Problem description: Please give again, exactly and only, the stretch of lines from the one containing "- 角色管理,角色授权" to the end of the entries below.

Data shown:

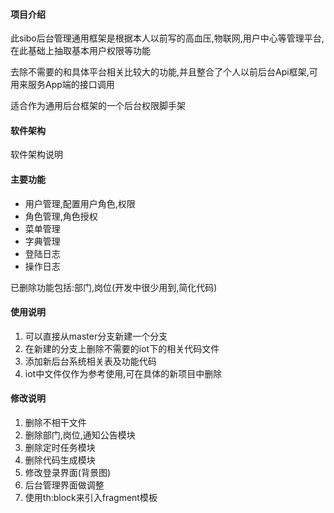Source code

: #### 项目介绍

此sibo后台管理通用框架是根据本人以前写的高血压,物联网,用户中心等管理平台,在此基础上抽取基本用户权限等功能

去除不需要的和具体平台相关比较大的功能,并且整合了个人以前后台Api框架,可用来服务App端的接口调用

适合作为通用后台框架的一个后台权限脚手架

#### 软件架构
软件架构说明

#### 主要功能
- 用户管理,配置用户角色,权限
- 角色管理,角色授权
- 菜单管理
- 字典管理
- 登陆日志
- 操作日志

已删除功能包括:部门,岗位(开发中很少用到,简化代码)

#### 使用说明
1. 可以直接从master分支新建一个分支
2. 在新建的分支上删除不需要的iot下的相关代码文件
3. 添加新后台系统相关表及功能代码
4. iot中文件仅作为参考使用,可在具体的新项目中删除

#### 修改说明

1. 删除不相干文件
2. 删除部门,岗位,通知公告模块
3. 删除定时任务模块
4. 删除代码生成模块
5. 修改登录界面(背景图)
6. 后台管理界面做调整
7. 使用th:block来引入fragment模板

Reply:
- 角色管理,角色授权
- 菜单管理
- 字典管理
- 登陆日志
- 操作日志

已删除功能包括:部门,岗位(开发中很少用到,简化代码)

#### 使用说明
1. 可以直接从master分支新建一个分支
2. 在新建的分支上删除不需要的iot下的相关代码文件
3. 添加新后台系统相关表及功能代码
4. iot中文件仅作为参考使用,可在具体的新项目中删除

#### 修改说明

1. 删除不相干文件
2. 删除部门,岗位,通知公告模块
3. 删除定时任务模块
4. 删除代码生成模块
5. 修改登录界面(背景图)
6. 后台管理界面做调整
7. 使用th:block来引入fragment模板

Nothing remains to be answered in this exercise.